La protagonista, una muy joven geisha de 15 años llamada Cio-Cio San y conocida como Madama Butterfly se casa (al menos ella así lo cree) con un oficial de la marina norteamericana que la abandona poco después. Tiene un hijo cuya existencia ignora el desaprensivo marino. La acción transcurre en 1897. Tres años después regresa el oficial pero ahora con su nueva esposa norteamericana y enterados de la situación deciden hacerse cargo del niño. Es la propia mujer la que se presenta para solicitarlo; la joven geisha accede al cabo a entregarlo vencida por el argumento de que ellos podrán proporcionarle una vida mejor que la que le podría ofrecer ella. Cio-Cio San, que había esperado durante tanto tiempo ese regreso con la pasión que sólo una adolescente puede sentir se ve entonces privada de pronto de su amante –al que hasta ahora creía su esposo- y de su hijo. Se despide de este último tras un desgarrador conflicto consigo misma y acto seguido se suicida con la ceremonia ritual del harakiri, en un final tan conmovedor como espléndido desde el punto de vista estético y musical.

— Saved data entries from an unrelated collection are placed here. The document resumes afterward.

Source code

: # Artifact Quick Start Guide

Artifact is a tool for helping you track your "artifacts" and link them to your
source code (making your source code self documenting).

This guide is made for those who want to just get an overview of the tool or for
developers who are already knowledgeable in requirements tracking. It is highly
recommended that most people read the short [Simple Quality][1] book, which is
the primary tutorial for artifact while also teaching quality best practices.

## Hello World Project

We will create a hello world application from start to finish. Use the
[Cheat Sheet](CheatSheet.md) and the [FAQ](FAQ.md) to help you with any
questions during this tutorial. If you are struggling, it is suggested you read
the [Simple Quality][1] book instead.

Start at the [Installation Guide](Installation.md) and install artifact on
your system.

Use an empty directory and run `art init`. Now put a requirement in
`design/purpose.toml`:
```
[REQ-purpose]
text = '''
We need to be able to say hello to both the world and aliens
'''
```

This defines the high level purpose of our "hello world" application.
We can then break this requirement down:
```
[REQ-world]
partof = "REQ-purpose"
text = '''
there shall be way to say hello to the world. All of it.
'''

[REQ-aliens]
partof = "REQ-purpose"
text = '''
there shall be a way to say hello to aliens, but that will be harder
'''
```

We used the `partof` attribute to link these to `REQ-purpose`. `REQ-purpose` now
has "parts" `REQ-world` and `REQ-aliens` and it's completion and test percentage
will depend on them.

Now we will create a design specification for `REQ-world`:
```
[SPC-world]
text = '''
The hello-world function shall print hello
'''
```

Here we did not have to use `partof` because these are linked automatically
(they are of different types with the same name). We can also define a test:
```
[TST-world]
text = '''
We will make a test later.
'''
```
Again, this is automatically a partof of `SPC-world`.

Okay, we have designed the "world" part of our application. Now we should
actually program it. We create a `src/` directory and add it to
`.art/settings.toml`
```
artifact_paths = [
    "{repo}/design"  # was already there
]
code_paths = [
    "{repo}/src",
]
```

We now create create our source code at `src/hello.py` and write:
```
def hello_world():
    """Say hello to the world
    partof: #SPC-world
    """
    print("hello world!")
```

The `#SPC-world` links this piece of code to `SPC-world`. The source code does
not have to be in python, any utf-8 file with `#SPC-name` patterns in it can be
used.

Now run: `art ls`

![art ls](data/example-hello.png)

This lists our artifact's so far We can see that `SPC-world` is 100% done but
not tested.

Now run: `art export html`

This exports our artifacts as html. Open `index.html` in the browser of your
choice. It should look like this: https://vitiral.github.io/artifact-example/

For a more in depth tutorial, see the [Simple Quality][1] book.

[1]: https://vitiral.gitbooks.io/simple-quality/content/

Pero desde esa noche algo muy sutil, hondo e inquietante se fue instalando insidiosa y tenazmente en la vida de Adam. No consigue olvidar a esa muchacha, a esa casi niña y su destino trágico aun diciéndose y repitiéndose que se trata tan sólo de un personaje operístico totalmente ficticio; le acometen pesadillas y sueños angustiosos. Sobre todo las últimas palabras de despedida al niño le rondan constantemente, hay algo en ellas que es como un remolino vertiginoso que lo atrae y lo mantiene en su vórtice. En ocasiones y súbitamente cree que el sentido o que un sentido está a punto de revelarse pero luego todo se oscurece de nuevo. Ha preguntado a un compañero de facultad hijo de italianos qué significan esas últimas palabras; Mario se las traduce aproximadamente: “Ve, juega, juega”. Pero esto no significa nada. Al cabo se le ocurre, iluminado por una especie de intuición oscura y recóndita, preguntar a su padre cómo es en japonés esa frase. Y cuando éste, un tanto extrañado, se la dice y la repite el joven siente un vahído y un estremecimiento visceral; en su memoria se acaba de encender una señal lejanísima y confusa. Pero su conmoción es tal que ya no puede dudar: ahora sabe, con total certidumbre sabe que con el tiempo llegará a conocer por fin la causa de su desasosiego. Cio-Cio San sigue ocupando su mente y la frase se vuelve más y más familiar; en ocasiones y con un relámpago repentino recuerda cuándo y en qué circunstancias la oyó siendo un niño de apenas tres años de edad. Entonces Adam Pinkerton resuelve que algún día, no muy lejano, partirá a Japón porque allá algo o alguien lo está esperando desde hace mucho y sólo conocerá la paz y el descanso cuando él esté finalmente a su lado para despedirse, esta vez consciente y definitivamente.








(**)- de mi libro: Nacer cada mañana, Ed. Babel, Córdoba, Argentina, 2009. págs. 25-27.